Re: Too narrowly defined: DIVISION SIGN & COLON

From: Asmus Freytag <>
Date: Mon, 09 Jul 2012 19:32:47 -0700

There are many characters that are used in professional mathematical
typesetting (division slash being one of them) that need to be narrowly
distinguished from other, roughly similar characters. The point is that
these characters can be distinguished from each other when printed, and
that there's no readily available, general algorithm that could relieve
the user of having to specify the specific shape. (Thus making this
problem different from Arabic shaping and similar type of layout-driven
glyph selection).

Such narrowly defined characters are not aimed at the general user, and
it's totally irrelevant whether or not such a character ever becomes
"popular". In mathematics, these characters tend to be symbols (or
possibly punctuation), while linguistic notation has similar issues with
specialized letter shapes.

The reverse situation, where some characters are used for more than one
purpose, is different. Very early in the design cycle for Unicode there
was a request for encoding of a decimal period, in distinction to a full
stop. The problem here is that there is no visual distinction and the
function depends simply on the context in which the character is used
(it's the writer and reader who give the character its meaning).

Unicode has relatively consistently refused to duplicate encodings in
such circumstances, because the point about Unicode is not that one
should be able to encode information about the intent that goes beyond
what can be made visible by rendering the text. Instead, the point about
Unicode is to provide a way to unambiguously define enough of the text
so that it becomes "legible". How legible text is then "understood" is
another issue.

Because of that, there was never any discussion whether the ! would have
to be re-encoded as "factorial". It was not.

Now, to complicate matters, the early character sets did not make some
necessary distinctions. In normal printed text, one can easily
distinguish a minus sign from a hyphen, but in ASCII (and typewritten
text), that is not possible. Hence, the exceptional, and somewhat
awkward designation of the HYPHEN-MINUS character, which allows
coexistence with both an explicit HYPHEN and explicit MINUS character.
If Unicode had sprung directly from lead typography, there would be no
HYPHEN-MINUS, it's a carefully designed exception to deal with the fact
that way too much data exists where these have been conflated.

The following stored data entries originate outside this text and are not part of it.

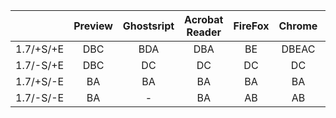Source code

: |           | Preview  | Ghostsript | Acrobat Reader | FireFox |Chrome | Safari |
| :-------: | :-------:|:----------:|:--------------:|:-------:|:-----:|:------:|
| 1.7/+S/+E | DBC      | BDA        | DBA            | BE      | DBEAC | DBC    |
| 1.7/-S/+E | DBC      | DC         | DC             | DC      | DC    | DBC    |
| 1.7/+S/-E | BA       | BA         | BA             | BA      | BA    | BA     |
| 1.7/-S/-E | BA       | -          | BA             | AB      | AB    | BA     |
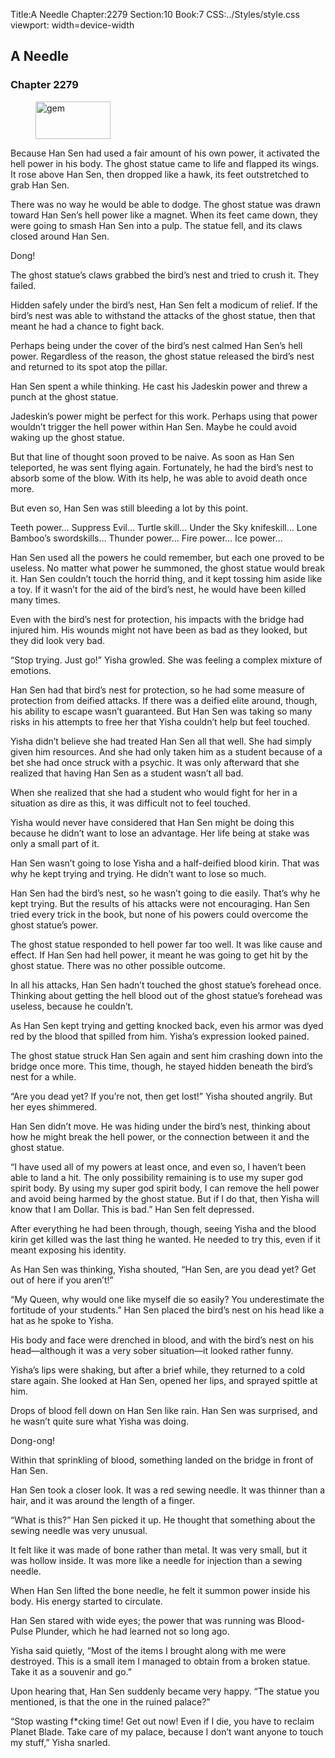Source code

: Title:A Needle 
Chapter:2279 
Section:10 
Book:7 
CSS:../Styles/style.css 
viewport: width=device-width
  
## A Needle
### Chapter 2279
  
<figure>
	<img src="../Images/gem.gif" alt="gem" id="gem" width="120" height="60" />
</figure>
  

  
Because Han Sen had used a fair amount of his own power, it activated the hell power in his body. The ghost statue came to life and flapped its wings. It rose above Han Sen, then dropped like a hawk, its feet outstretched to grab Han Sen.

There was no way he would be able to dodge. The ghost statue was drawn toward Han Sen’s hell power like a magnet. When its feet came down, they were going to smash Han Sen into a pulp. The statue fell, and its claws closed around Han Sen.

Dong!

The ghost statue’s claws grabbed the bird’s nest and tried to crush it. They failed.

Hidden safely under the bird’s nest, Han Sen felt a modicum of relief. If the bird’s nest was able to withstand the attacks of the ghost statue, then that meant he had a chance to fight back.

Perhaps being under the cover of the bird’s nest calmed Han Sen’s hell power. Regardless of the reason, the ghost statue released the bird’s nest and returned to its spot atop the pillar.

Han Sen spent a while thinking. He cast his Jadeskin power and threw a punch at the ghost statue.

Jadeskin’s power might be perfect for this work. Perhaps using that power wouldn’t trigger the hell power within Han Sen. Maybe he could avoid waking up the ghost statue.

But that line of thought soon proved to be naive. As soon as Han Sen teleported, he was sent flying again. Fortunately, he had the bird’s nest to absorb some of the blow. With its help, he was able to avoid death once more.

But even so, Han Sen was still bleeding a lot by this point.

Teeth power… Suppress Evil… Turtle skill… Under the Sky knifeskill… Lone Bamboo’s swordskills… Thunder power… Fire power… Ice power…

Han Sen used all the powers he could remember, but each one proved to be useless. No matter what power he summoned, the ghost statue would break it. Han Sen couldn’t touch the horrid thing, and it kept tossing him aside like a toy. If it wasn’t for the aid of the bird’s nest, he would have been killed many times.

Even with the bird’s nest for protection, his impacts with the bridge had injured him. His wounds might not have been as bad as they looked, but they did look very bad.

“Stop trying. Just go!” Yisha growled. She was feeling a complex mixture of emotions.

Han Sen had that bird’s nest for protection, so he had some measure of protection from deified attacks. If there was a deified elite around, though, his ability to escape wasn’t guaranteed. But Han Sen was taking so many risks in his attempts to free her that Yisha couldn’t help but feel touched.

Yisha didn’t believe she had treated Han Sen all that well. She had simply given him resources. And she had only taken him as a student because of a bet she had once struck with a psychic. It was only afterward that she realized that having Han Sen as a student wasn’t all bad.

When she realized that she had a student who would fight for her in a situation as dire as this, it was difficult not to feel touched.

Yisha would never have considered that Han Sen might be doing this because he didn’t want to lose an advantage. Her life being at stake was only a small part of it.

Han Sen wasn’t going to lose Yisha and a half-deified blood kirin. That was why he kept trying and trying. He didn’t want to lose so much.

Han Sen had the bird’s nest, so he wasn’t going to die easily. That’s why he kept trying. But the results of his attacks were not encouraging. Han Sen tried every trick in the book, but none of his powers could overcome the ghost statue’s power.

The ghost statue responded to hell power far too well. It was like cause and effect. If Han Sen had hell power, it meant he was going to get hit by the ghost statue. There was no other possible outcome.

In all his attacks, Han Sen hadn’t touched the ghost statue’s forehead once. Thinking about getting the hell blood out of the ghost statue’s forehead was useless, because he couldn’t.

As Han Sen kept trying and getting knocked back, even his armor was dyed red by the blood that spilled from him. Yisha’s expression looked pained.

The ghost statue struck Han Sen again and sent him crashing down into the bridge once more. This time, though, he stayed hidden beneath the bird’s nest for a while.

“Are you dead yet? If you’re not, then get lost!” Yisha shouted angrily. But her eyes shimmered.

Han Sen didn’t move. He was hiding under the bird’s nest, thinking about how he might break the hell power, or the connection between it and the ghost statue.

“I have used all of my powers at least once, and even so, I haven’t been able to land a hit. The only possibility remaining is to use my super god spirit body. By using my super god spirit body, I can remove the hell power and avoid being harmed by the ghost statue. But if I do that, then Yisha will know that I am Dollar. This is bad.” Han Sen felt depressed.

After everything he had been through, though, seeing Yisha and the blood kirin get killed was the last thing he wanted. He needed to try this, even if it meant exposing his identity.

As Han Sen was thinking, Yisha shouted, “Han Sen, are you dead yet? Get out of here if you aren’t!”

“My Queen, why would one like myself die so easily? You underestimate the fortitude of your students.” Han Sen placed the bird’s nest on his head like a hat as he spoke to Yisha.

His body and face were drenched in blood, and with the bird’s nest on his head—although it was a very sober situation—it looked rather funny.

Yisha’s lips were shaking, but after a brief while, they returned to a cold stare again. She looked at Han Sen, opened her lips, and sprayed spittle at him.

Drops of blood fell down on Han Sen like rain. Han Sen was surprised, and he wasn’t quite sure what Yisha was doing.

Dong-ong!

Within that sprinkling of blood, something landed on the bridge in front of Han Sen.

Han Sen took a closer look. It was a red sewing needle. It was thinner than a hair, and it was around the length of a finger.

“What is this?” Han Sen picked it up. He thought that something about the sewing needle was very unusual.

It felt like it was made of bone rather than metal. It was very small, but it was hollow inside. It was more like a needle for injection than a sewing needle.

When Han Sen lifted the bone needle, he felt it summon power inside his body. His energy started to circulate.

Han Sen stared with wide eyes; the power that was running was Blood-Pulse Plunder, which he had learned not so long ago.

Yisha said quietly, “Most of the items I brought along with me were destroyed. This is a small item I managed to obtain from a broken statue. Take it as a souvenir and go.”

Upon hearing that, Han Sen suddenly became very happy. “The statue you mentioned, is that the one in the ruined palace?”

“Stop wasting f*cking time! Get out now! Even if I die, you have to reclaim Planet Blade. Take care of my palace, because I don’t want anyone to touch my stuff,” Yisha snarled.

The European use (this is not limited to Scandinavia) of the division
symbol (a line with a dot above and below) and the colon (one dot above
the other) in the sense of minus sign and division sign clearly belongs
in the category of alternate use of existing characters. In other words,
it's like decimal point and factorial all over again. That this is the
correct way to view that particular issue is underscored by the fact
that one will be able to find both a regular minus sign and one that
looks like a division symbol used (in different contexts) in the same

Just as both the : and the / shapes can be found in the sense of
division. The last time I've seen the ":" was somewhere in my arithmetic
text books, but even there the fractions were using a slash (or a
horizontal line), there was no 1:4.

The proper thing to do would be to add these usages to the list of
examples of known contextually defined usages of punctuation characters,
they are common enough that it's worth pointing them out in order to
overcome a bit of the inherent bias from Anglo-Saxon usage.